[Stored data entries]
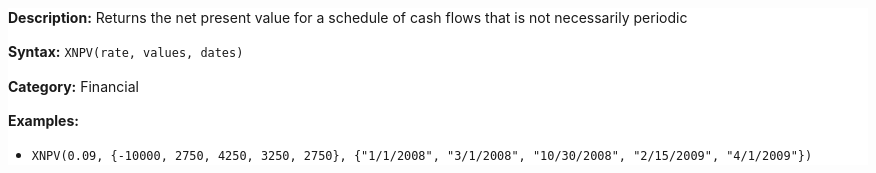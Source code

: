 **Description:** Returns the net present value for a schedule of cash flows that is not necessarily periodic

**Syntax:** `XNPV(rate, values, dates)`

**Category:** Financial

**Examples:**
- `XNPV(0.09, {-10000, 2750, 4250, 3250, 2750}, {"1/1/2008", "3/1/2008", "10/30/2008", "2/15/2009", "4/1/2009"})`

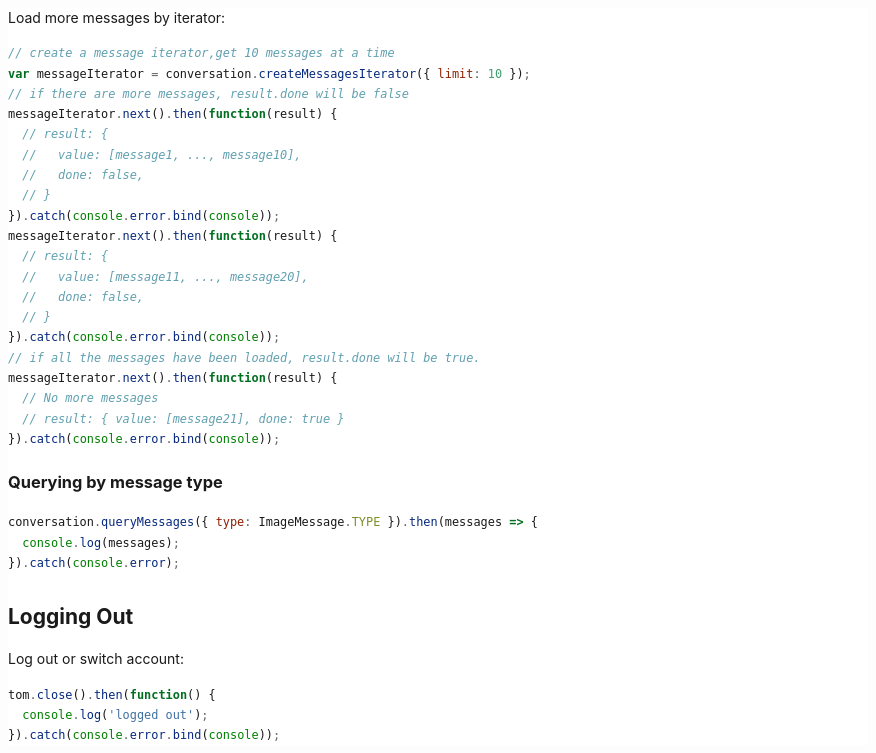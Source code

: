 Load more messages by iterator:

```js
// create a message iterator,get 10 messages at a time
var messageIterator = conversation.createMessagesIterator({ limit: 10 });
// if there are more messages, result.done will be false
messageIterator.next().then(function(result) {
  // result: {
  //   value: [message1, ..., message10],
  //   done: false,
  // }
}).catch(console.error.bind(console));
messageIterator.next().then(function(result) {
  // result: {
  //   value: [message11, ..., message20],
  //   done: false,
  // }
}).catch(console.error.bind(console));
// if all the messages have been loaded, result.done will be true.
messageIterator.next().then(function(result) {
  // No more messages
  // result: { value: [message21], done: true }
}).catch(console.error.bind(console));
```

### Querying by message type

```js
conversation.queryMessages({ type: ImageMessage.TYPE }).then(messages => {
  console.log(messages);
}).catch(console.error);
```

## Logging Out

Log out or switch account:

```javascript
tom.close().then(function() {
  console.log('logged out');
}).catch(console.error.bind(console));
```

==

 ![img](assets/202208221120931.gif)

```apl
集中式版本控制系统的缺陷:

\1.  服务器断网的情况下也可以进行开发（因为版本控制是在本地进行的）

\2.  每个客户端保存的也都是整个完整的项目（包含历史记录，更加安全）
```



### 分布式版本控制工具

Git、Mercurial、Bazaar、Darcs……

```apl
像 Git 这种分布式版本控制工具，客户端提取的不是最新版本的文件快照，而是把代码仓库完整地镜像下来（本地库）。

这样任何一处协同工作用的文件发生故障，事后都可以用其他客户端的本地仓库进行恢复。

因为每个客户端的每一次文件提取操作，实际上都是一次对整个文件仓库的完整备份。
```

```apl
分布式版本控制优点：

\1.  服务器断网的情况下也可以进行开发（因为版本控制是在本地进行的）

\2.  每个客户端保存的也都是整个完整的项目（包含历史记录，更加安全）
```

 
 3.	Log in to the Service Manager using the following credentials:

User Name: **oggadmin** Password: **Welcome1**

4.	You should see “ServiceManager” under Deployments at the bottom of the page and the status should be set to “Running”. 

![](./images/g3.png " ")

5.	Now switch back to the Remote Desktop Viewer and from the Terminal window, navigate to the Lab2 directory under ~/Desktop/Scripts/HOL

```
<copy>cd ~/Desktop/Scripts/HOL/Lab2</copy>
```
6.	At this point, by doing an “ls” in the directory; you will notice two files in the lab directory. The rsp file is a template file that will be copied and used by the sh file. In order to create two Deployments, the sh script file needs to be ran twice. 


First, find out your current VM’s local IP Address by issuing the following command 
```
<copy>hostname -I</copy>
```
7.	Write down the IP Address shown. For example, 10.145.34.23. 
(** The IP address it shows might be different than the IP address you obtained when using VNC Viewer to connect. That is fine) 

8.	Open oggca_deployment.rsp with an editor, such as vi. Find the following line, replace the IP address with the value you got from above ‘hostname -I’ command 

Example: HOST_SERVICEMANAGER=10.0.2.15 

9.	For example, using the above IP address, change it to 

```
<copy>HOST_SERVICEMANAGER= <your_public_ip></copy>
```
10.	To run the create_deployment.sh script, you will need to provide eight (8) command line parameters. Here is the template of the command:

...

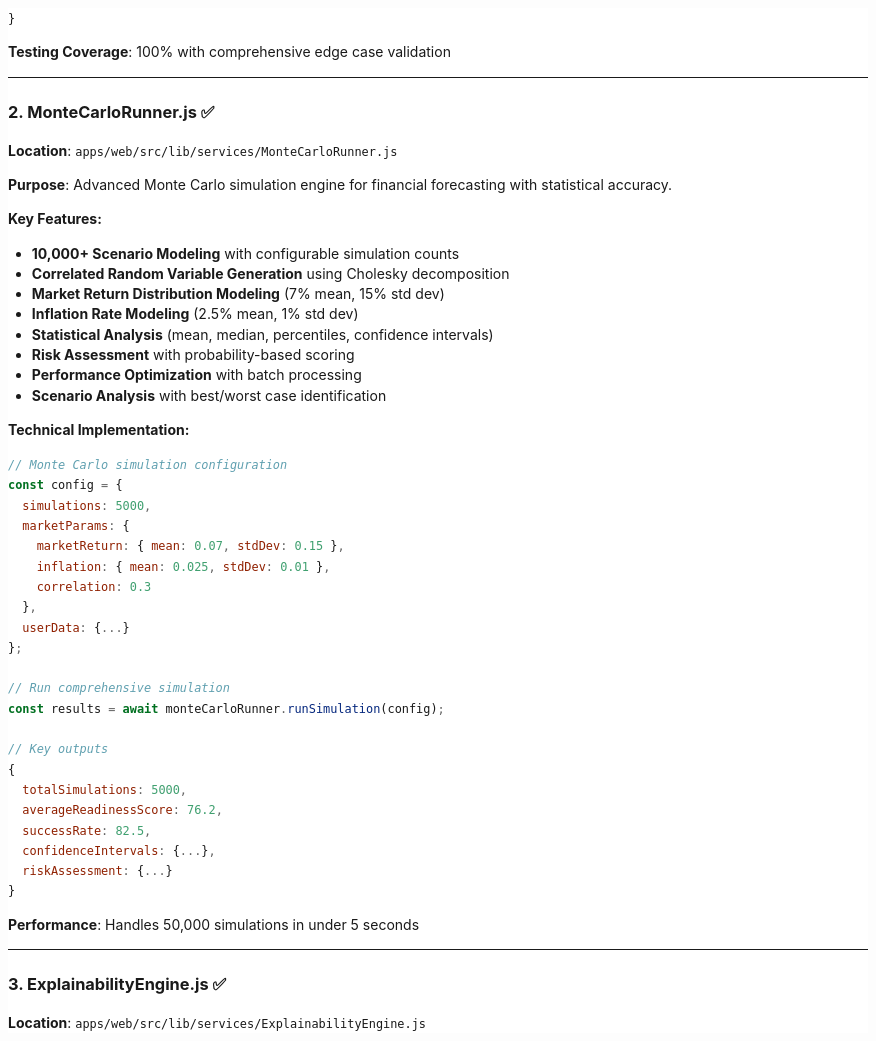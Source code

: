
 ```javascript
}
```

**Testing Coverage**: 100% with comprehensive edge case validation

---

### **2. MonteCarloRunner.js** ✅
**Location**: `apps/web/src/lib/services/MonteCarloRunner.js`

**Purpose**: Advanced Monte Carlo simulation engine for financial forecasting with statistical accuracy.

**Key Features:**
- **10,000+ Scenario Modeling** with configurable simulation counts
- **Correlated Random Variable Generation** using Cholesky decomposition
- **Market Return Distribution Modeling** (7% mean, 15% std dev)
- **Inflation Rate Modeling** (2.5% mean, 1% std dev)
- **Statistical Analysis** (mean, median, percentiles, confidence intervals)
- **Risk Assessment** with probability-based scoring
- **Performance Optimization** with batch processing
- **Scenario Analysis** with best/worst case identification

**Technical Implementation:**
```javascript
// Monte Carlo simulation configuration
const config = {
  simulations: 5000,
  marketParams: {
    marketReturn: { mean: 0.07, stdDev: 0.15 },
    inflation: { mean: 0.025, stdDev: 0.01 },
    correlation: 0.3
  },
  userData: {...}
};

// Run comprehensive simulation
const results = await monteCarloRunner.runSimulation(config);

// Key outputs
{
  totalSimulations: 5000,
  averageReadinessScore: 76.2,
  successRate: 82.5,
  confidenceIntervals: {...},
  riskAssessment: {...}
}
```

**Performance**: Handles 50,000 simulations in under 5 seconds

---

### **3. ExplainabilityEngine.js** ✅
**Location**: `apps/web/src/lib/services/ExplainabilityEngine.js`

§ Exercise aim: Search the entries above for the word "done" and copy each line where it appears.

§ Solution below:
// if there are more messages, result.done will be false
  //   done: false,
  //   done: false,
// if all the messages have been loaded, result.done will be true.
  // result: { value: [message21], done: true }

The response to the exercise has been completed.